Prompt: Every line holding the string "epidemic" should be copied out of the listing.

Supplied information:
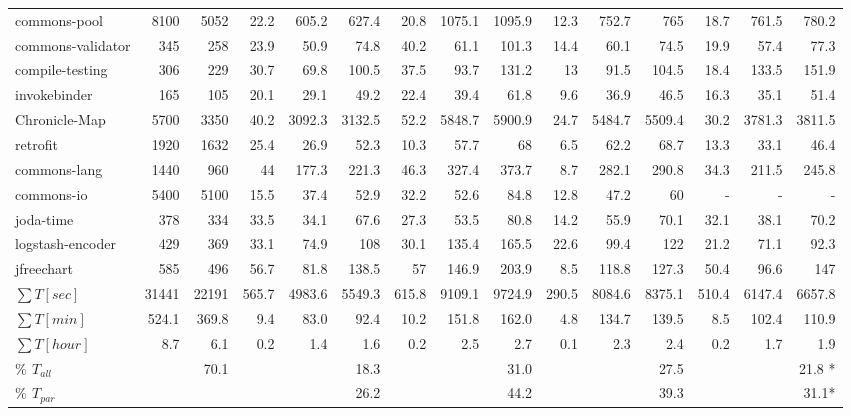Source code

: \begin{landscape}
\begin{table*}[htbp]
{\begin{tabular}{|l|r|r|r|r|r|r|r|r|r|r|r|r|r|r|}
commons-pool	& 8100& 	5052& 	22.2& 	605.2& 	627.4& 	20.8& 	1075.1& 	1095.9& 	12.3& 	752.7& 	765& 	18.7& 	761.5& 	780.2\\
commons-validator	& 345& 	258& 	23.9& 	50.9	& 74.8& 	40.2	& 61.1& 	101.3	& 14.4	& 60.1	& 74.5	& 19.9	& 57.4	& 77.3\\
compile-testing	& 306	& 229& 	30.7	& 69.8	& 100.5	& 37.5	& 93.7	& 131.2	& 13	& 91.5	& 104.5	& 18.4	& 133.5	& 151.9 \\
invokebinder	& 165	& 105	& 20.1	& 29.1	& 49.2	& 22.4	& 39.4	& 61.8	& 9.6	& 36.9	& 46.5	& 16.3	& 35.1	& 51.4\\
Chronicle-Map& 	5700	& 3350	& 40.2	& 3092.3	& 3132.5	& 52.2	& 5848.7	& 5900.9	& 24.7	& 5484.7	& 5509.4	& 30.2	& 3781.3	& 3811.5 \\
retrofit	& 1920& 	1632	& 25.4	& 26.9	& 52.3	& 10.3	& 57.7	& 68	& 6.5	& 62.2	& 68.7	& 13.3	& 33.1	& 46.4 \\
commons-lang	& 1440	& 960	& 44	& 177.3	& 221.3	& 46.3	& 327.4	& 373.7	& 8.7	& 282.1	& 290.8	& 34.3	& 211.5	& 245.8\\
commons-io	& 5400	& 5100	& 15.5	& 37.4	& 52.9	& 32.2	& 52.6	& 84.8	& 12.8	& 47.2	& 60	& - & -	& - \\
joda-time	& 378	& 334	& 33.5	& 34.1	& 67.6	& 27.3	& 53.5	& 80.8	& 14.2	& 55.9	& 70.1& 	32.1	& 38.1	& 70.2 \\
logstash-encoder	& 429	& 369	& 33.1	& 74.9	& 108	& 30.1	& 135.4	& 165.5	& 22.6	& 99.4	& 122	& 21.2	& 71.1	& 92.3 \\
jfreechart	& 585	& 496	& 56.7& 	81.8	& 138.5	& 57	& 146.9	& 203.9	& 8.5	& 118.8	& 127.3	& 50.4	& 96.6	& 147 \\

    \hline
    
$\sum T[sec]$ & 31441 &	22191 &	565.7 &	4983.6 &	5549.3&	615.8 &	9109.1&	9724.9&	290.5 &	8084.6&	8375.1&	510.4&	6147.4&	6657.8 \\
    \hline

$\sum T[min]$ & 524.1 &	369.8 &	9.4 &	83.0 &	92.4 &	10.2 &	151.8 &	162.0 &	4.8 &	134.7 &	139.5 &	8.5 &	102.4 &	110.9 \\
    \hline
$\sum T[hour]$  & 8.7 & 6.1 &	0.2 &	1.4 &	1.6 &	0.2 &	2.5 &	2.7 &	0.1 &	2.3 &	2.4 &	0.2 &	1.7 &	1.9 \\

    \hline
     \textbf{$\%$ $T_{all}$}&  & 70.1  &  &  & 18.3 & &  & 31.0  &  & & 27.5   & &  & 21.8 *\\
     \hline
    \textbf{$\%$ $T_{par}$}&  &   &  &  & 26.2 & &  & 44.2  &  & & 39.3 &  &  & 31.1*  \\
     \hline
    \end{tabular}%
    }
  \label{table:rq2}%
  \vspace{-1ex}
\end{table*}

\end{landscape}


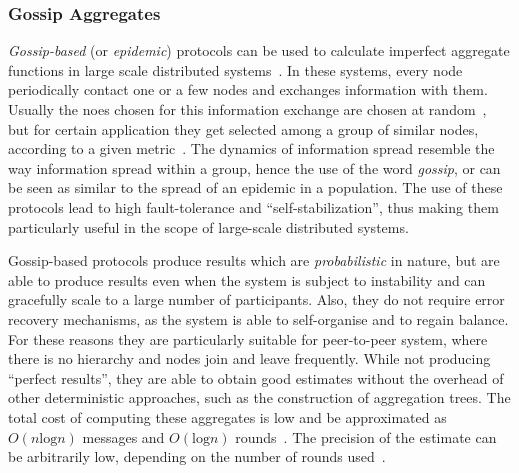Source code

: 
\subsubsection*{Gossip Aggregates}

\emph{Gossip-based} (or \emph{epidemic}) protocols can be used to calculate imperfect aggregate functions in large scale
distributed systems~\cite{gossip-aggregates, gossip-aggregates-large}. In these systems, every node periodically contact 
one or a few nodes and exchanges information with them. Usually the noes chosen for this information exchange are
chosen at random~\cite{cyclon}, but for certain application they get selected among a group of similar nodes, according
to a given metric~\cite{vicinity}. The dynamics of information spread resemble the way information spread within a
group, hence the use of the word \emph{gossip}, or can be seen as similar to the spread of an epidemic in a population. 
The use of these protocols lead to high fault-tolerance and ``self-stabilization'', thus making them particularly useful
in the scope of large-scale distributed systems. 

Gossip-based protocols produce results which are \emph{probabilistic} in nature, but are able to produce results even
when the system is subject to instability and can gracefully scale to a large number of participants. Also, they do not
require error recovery mechanisms, as the system is able to self-organise and to regain balance. For these reasons they
are particularly suitable for peer-to-peer system, where there is no hierarchy and nodes join and leave frequently.
While not producing ``perfect results'', they are able to obtain good estimates without the overhead of other
deterministic approaches, such as the construction of aggregation trees. The total cost of computing these aggregates
is low and be approximated as $O(n\mathrm{log}n)$ messages and $O(\mathrm{log}n)$
rounds~\cite{gossip-aggregates-opt}. The precision of the estimate can be arbitrarily low, depending on the number of
rounds used~\cite{gossip-aggregates-large}.

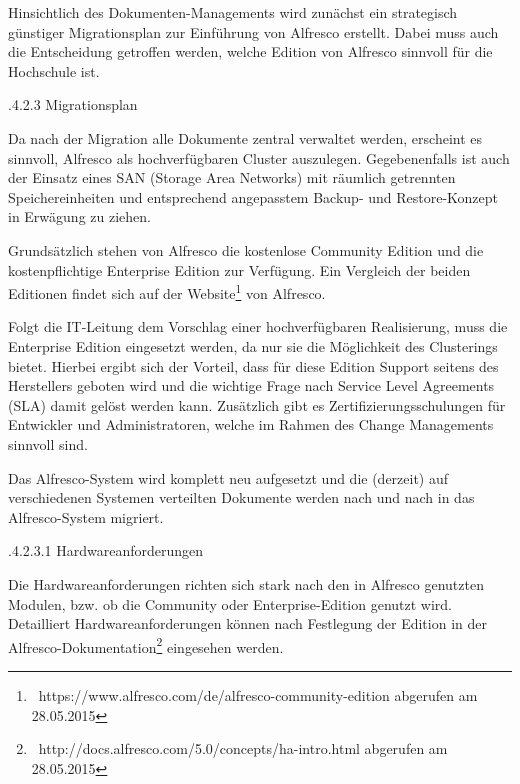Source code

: \documentclass[a4paper]{article}
\begin{document}
\bigskip

{\sffamily
Hinsichtlich des Dokumenten-Managements wird zunächst ein strategisch günstiger Migrationsplan zur Einführung von
Alfresco erstellt. Dabei muss auch die Entscheidung getroffen werden, welche Edition von Alfresco sinnvoll für die
Hochschule ist.}


\bigskip

{.4.2.3 Migrationsplan}


\bigskip

{\sffamily
Da nach der Migration alle Dokumente zentral verwaltet werden, erscheint es sinnvoll, Alfresco als hochverfügbaren
Cluster auszulegen. Gegebenenfalls ist auch der Einsatz eines SAN (Storage Area Networks) mit räumlich getrennten
Speichereinheiten und entsprechend angepasstem Backup- und Restore-Konzept in Erwägung zu ziehen.}


\bigskip

{\sffamily
Grundsätzlich stehen von Alfresco die kostenlose Community Edition und die kostenpflichtige Enterprise Edition zur
Verfügung. Ein Vergleich der beiden Editionen findet sich auf der
Website\footnote{\ https://www.alfresco.com/de/alfresco-community-edition abgerufen am 28.05.2015} von Alfresco.}


\bigskip

{\sffamily
Folgt die IT-Leitung dem Vorschlag einer hochverfügbaren Realisierung, muss die Enterprise Edition eingesetzt werden, da
nur sie die Möglichkeit des Clusterings bietet. Hierbei ergibt sich der Vorteil, dass für diese Edition Support seitens
des Herstellers geboten wird und die wichtige Frage nach Service Level Agreements (SLA) damit gelöst werden kann.
Zusätzlich gibt es Zertifizierungsschulungen für Entwickler und Administratoren, welche im Rahmen des Change
Managements sinnvoll sind.}


\bigskip

{\sffamily
Das Alfresco-System wird komplett neu aufgesetzt und die (derzeit) auf verschiedenen Systemen verteilten Dokumente
werden nach und nach in das Alfresco-System migriert.}


\bigskip

{.4.2.3.1 Hardwareanforderungen}


\bigskip

{\sffamily
Die Hardwareanforderungen richten sich stark nach den in Alfresco genutzten Modulen, bzw. ob die Community oder
Enterprise-Edition genutzt wird. Detailliert Hardwareanforderungen können nach Festlegung der Edition in der
Alfresco-Dokumentation\footnote{\ http://docs.alfresco.com/5.0/concepts/ha-intro.html abgerufen am 28.05.2015}
eingesehen werden. }
\end{document}
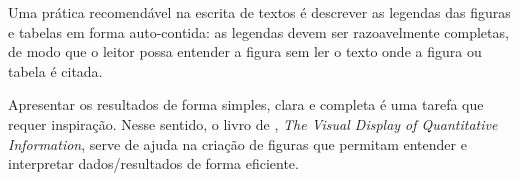 Uma prática recomendável na escrita de textos é descrever as legendas das
figuras e tabelas em forma auto-contida: as legendas devem ser razoavelmente
completas, de modo que o leitor possa entender a figura sem ler o texto onde a
figura ou tabela é citada.  

Apresentar os resultados de forma simples, clara e completa é uma tarefa que
requer inspiração. Nesse sentido, o livro de \citet{tufte01:visualDisplay},
\emph{The Visual Display of Quantitative Information}, serve de ajuda na
criação de figuras que permitam entender e interpretar dados/resultados de forma
eficiente.
\fi

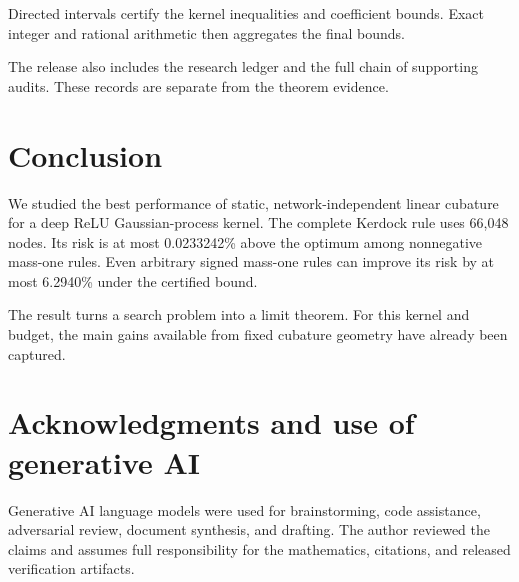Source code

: \documentclass[11pt]{article}
\begin{document}
Directed intervals certify the kernel inequalities and coefficient
bounds. Exact integer and rational arithmetic then aggregates the final
bounds.

The release also includes the research ledger and the full chain of
supporting audits. These records are separate from the theorem evidence.

\section{Conclusion}\label{conclusion}

We studied the best performance of static, network-independent linear
cubature for a deep ReLU Gaussian-process kernel. The complete Kerdock
rule uses 66,048 nodes. Its risk is at most 0.0233242\% above the
optimum among nonnegative mass-one rules. Even arbitrary signed mass-one
rules can improve its risk by at most 6.2940\% under the certified
bound.

The result turns a search problem into a limit theorem. For this kernel
and budget, the main gains available from fixed cubature geometry have
already been captured.

\section{Acknowledgments and use of generative
AI}\label{acknowledgments-and-use-of-generative-ai}

Generative AI language models were used for brainstorming, code
assistance, adversarial review, document synthesis, and drafting. The
author reviewed the claims and assumes full responsibility for the
mathematics, citations, and released verification artifacts.

\renewcommand\refname{References}
  
\end{document}
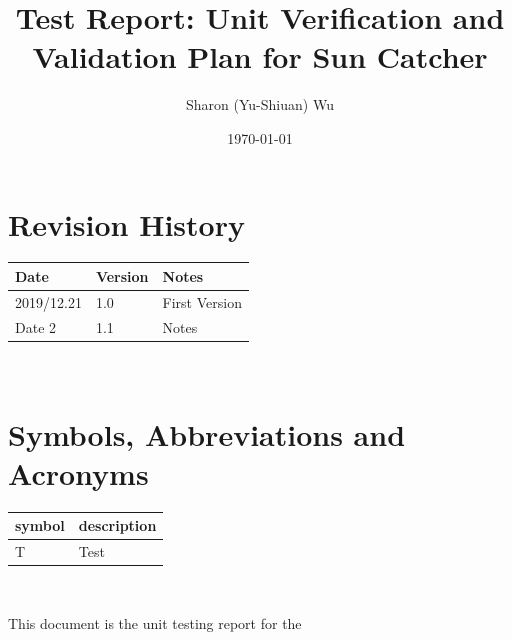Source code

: \documentclass[12pt, titlepage]{article}
\begin{document}
\title{Test Report: Unit Verification and Validation Plan for Sun Catcher} 
\author{Sharon (Yu-Shiuan) Wu}
\date{\today}
	
\maketitle


\section{Revision History}

\begin{tabularx}{\textwidth}{p{3cm}p{2cm}X}
\toprule {\bf Date} & {\bf Version} & {\bf Notes}\\
\midrule
2019/12.21 & 1.0 & First Version\\
Date 2 & 1.1 & Notes\\
\bottomrule
\end{tabularx}

~\newpage

\section{Symbols, Abbreviations and Acronyms}

\renewcommand{\arraystretch}{1.2}
\begin{tabular}{l l} 
  \toprule		
  \textbf{symbol} & \textbf{description}\\
  \midrule 
  T & Test\\
  \bottomrule
\end{tabular}\\


\newpage

\tableofcontents

\listoftables %

\listoffigures %

\newpage


This document is the unit testing report for the \progname
\end{document}
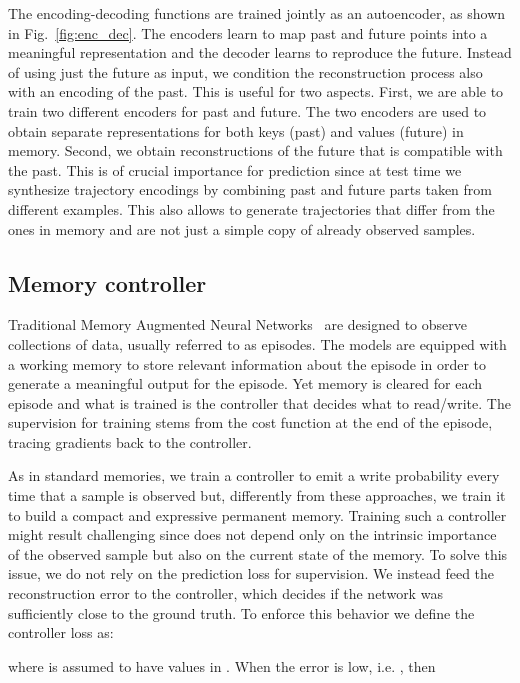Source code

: \documentclass[10pt,twocolumn,letterpaper]{article}
\begin{document}
The encoding-decoding functions  are trained jointly as an autoencoder, as shown in Fig.~\ref{fig:enc_dec}.
The encoders learn to map past and future points into a meaningful representation and the decoder learns to reproduce the future. Instead of using just the future as input, we condition the reconstruction process also with an encoding of the past. This is useful for two aspects. First, we are able to train two different encoders for past and future. The two encoders are used to obtain separate representations for both keys (past) and values (future) in memory. Second, we obtain reconstructions of the future that is compatible with the past. This is of crucial importance for prediction since at test time we synthesize trajectory encodings by combining past and future parts taken from different examples. This also allows to generate trajectories that differ from the ones in memory and are not just a simple copy of already observed samples.


\subsection{Memory controller}

Traditional Memory Augmented Neural Networks~\cite{graves2014neural, weston2014memory, sukhbaatar2015end} are designed to observe collections of data, usually referred to as episodes. The models are equipped with a working memory to store relevant information about the episode in order to generate a meaningful output for the episode. Yet memory is cleared for each episode and what is trained is the controller that decides what to read/write. The supervision for training stems from the cost function at the end of the episode, tracing gradients back to the controller.

As in standard memories, we train a controller to emit a write probability  every time that a sample is observed but, differently from these approaches, we train it to build a compact and expressive permanent memory.
Training such a controller might result challenging since  does not depend only on the intrinsic importance of the observed sample but also on the current state of the memory. To solve this issue, we do not rely on the prediction loss for supervision. We instead feed the reconstruction error  to the controller, which decides if the network was sufficiently close to the ground truth. To enforce this behavior we define the controller loss  as:

where  is assumed to have values in .
When the error is low, i.e. , then
\end{document}
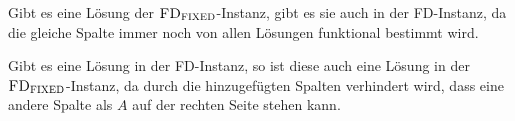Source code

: Gibt es eine Lösung der $\textsc{FD}_{\textsc{FIXED}}$-Instanz, gibt es sie auch in der \textsc{FD}-Instanz, da die gleiche Spalte immer noch von allen Lösungen funktional bestimmt wird.

Gibt es eine Lösung in der \textsc{FD}-Instanz, so ist diese auch eine Lösung in der $\textsc{FD}_{\textsc{FIXED}}$-Instanz, da durch die hinzugefügten Spalten verhindert wird, dass eine andere Spalte als $A$ auf der rechten Seite stehen kann.




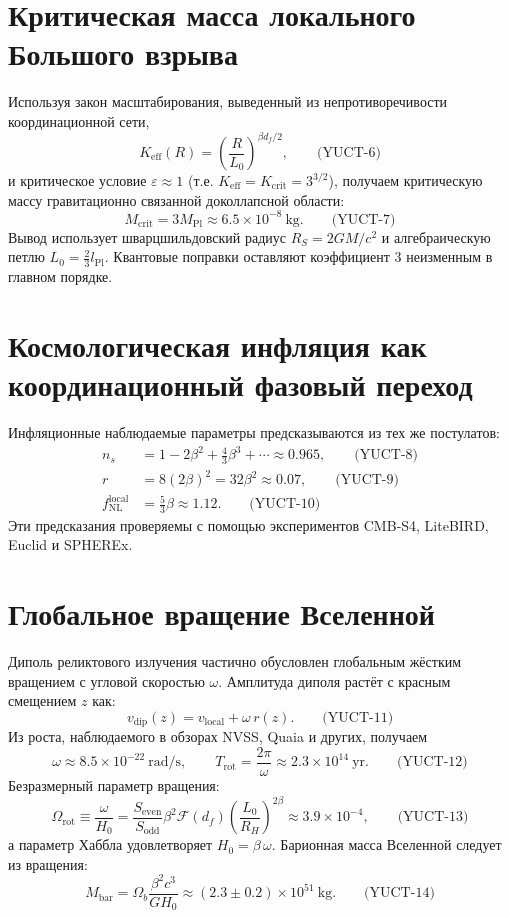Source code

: \documentclass[12pt,a4paper]{article}
\newcommand{\Keff}{K_{\mathrm{eff}}}
\newcommand{\betaf}{\beta}
\newcommand{\Lpl}{l_{\mathrm{Pl}}}
\newcommand{\Sodd}{S_{\mathrm{odd}}}
\newcommand{\Seven}{S_{\mathrm{even}}}
\newcommand{\Lzero}{L_0}
\newcommand{\Omegarot}{\Omega_{\mathrm{rot}}}
\newcommand{\Mbar}{M_{\mathrm{bar}}}
\begin{document}
	\section{Критическая масса локального Большого взрыва}
	
	Используя закон масштабирования, выведенный из непротиворечивости координационной сети,
	\[
	\Keff(R) = \left(\frac{R}{\Lzero}\right)^{\betaf d_f/2}, \qquad\text{(YUCT-6)}
	\]
	и критическое условие \(\varepsilon \approx 1\) (т.е. \(\Keff = K_{\mathrm{crit}} = 3^{3/2}\)), получаем критическую массу гравитационно связанной доколлапсной области:
	\[
	M_{\mathrm{crit}} = 3 M_{\mathrm{Pl}} \approx 6.5\times 10^{-8}\ \mathrm{kg}. \qquad\text{(YUCT-7)}
	\]
	Вывод использует шварцшильдовский радиус \(R_S = 2GM/c^2\) и алгебраическую петлю \(\Lzero = \frac{2}{3}\Lpl\). Квантовые поправки оставляют коэффициент 3 неизменным в главном порядке.
	
	\section{Космологическая инфляция как координационный фазовый переход}
	
	Инфляционные наблюдаемые параметры предсказываются из тех же постулатов:
	\begin{align}
		n_s &= 1 - 2\betaf^2 + \frac{4}{3}\betaf^3 + \cdots \approx 0.965, \qquad\text{(YUCT-8)}\\
		r &= 8(2\betaf)^2 = 32\betaf^2 \approx 0.07, \qquad\text{(YUCT-9)}\\
		f_{\mathrm{NL}}^{\mathrm{local}} &= \frac{5}{3}\betaf \approx 1.12. \qquad\text{(YUCT-10)}
	\end{align}
	Эти предсказания проверяемы с помощью экспериментов CMB‑S4, LiteBIRD, Euclid и SPHEREx.
	
	\section{Глобальное вращение Вселенной}
	
	Диполь реликтового излучения частично обусловлен глобальным жёстким вращением с угловой скоростью \(\omega\). Амплитуда диполя растёт с красным смещением \(z\) как:
	\[
	v_{\mathrm{dip}}(z) = v_{\mathrm{local}} + \omega\, r(z). \qquad\text{(YUCT-11)}
	\]
	Из роста, наблюдаемого в обзорах NVSS, Quaia и других, получаем
	\[
	\omega \approx 8.5\times 10^{-22}\ \mathrm{rad/s},\qquad
	T_{\mathrm{rot}} = \frac{2\pi}{\omega} \approx 2.3\times 10^{14}\ \mathrm{yr}. \qquad\text{(YUCT-12)}
	\]
	Безразмерный параметр вращения:
	\[
	\Omegarot \equiv \frac{\omega}{H_0} = \frac{\Seven}{\Sodd} \betaf^2 \mathcal{F}(d_f)\left(\frac{L_0}{R_H}\right)^{2\betaf} \approx 3.9\times 10^{-4}, \qquad\text{(YUCT-13)}
	\]
	а параметр Хаббла удовлетворяет \(H_0 = \betaf\,\omega\). Барионная масса Вселенной следует из вращения:
	\[
	\Mbar = \Omega_b\frac{\betaf^2 c^3}{G H_0} \approx (2.3\pm 0.2)\times 10^{51}\ \mathrm{kg}. \qquad\text{(YUCT-14)}
	\]
	
\end{document}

Answer area:
\emph{Gossip-based} (or \emph{epidemic}) protocols can be used to calculate imperfect aggregate functions in large scale
group, hence the use of the word \emph{gossip}, or can be seen as similar to the spread of an epidemic in a population. 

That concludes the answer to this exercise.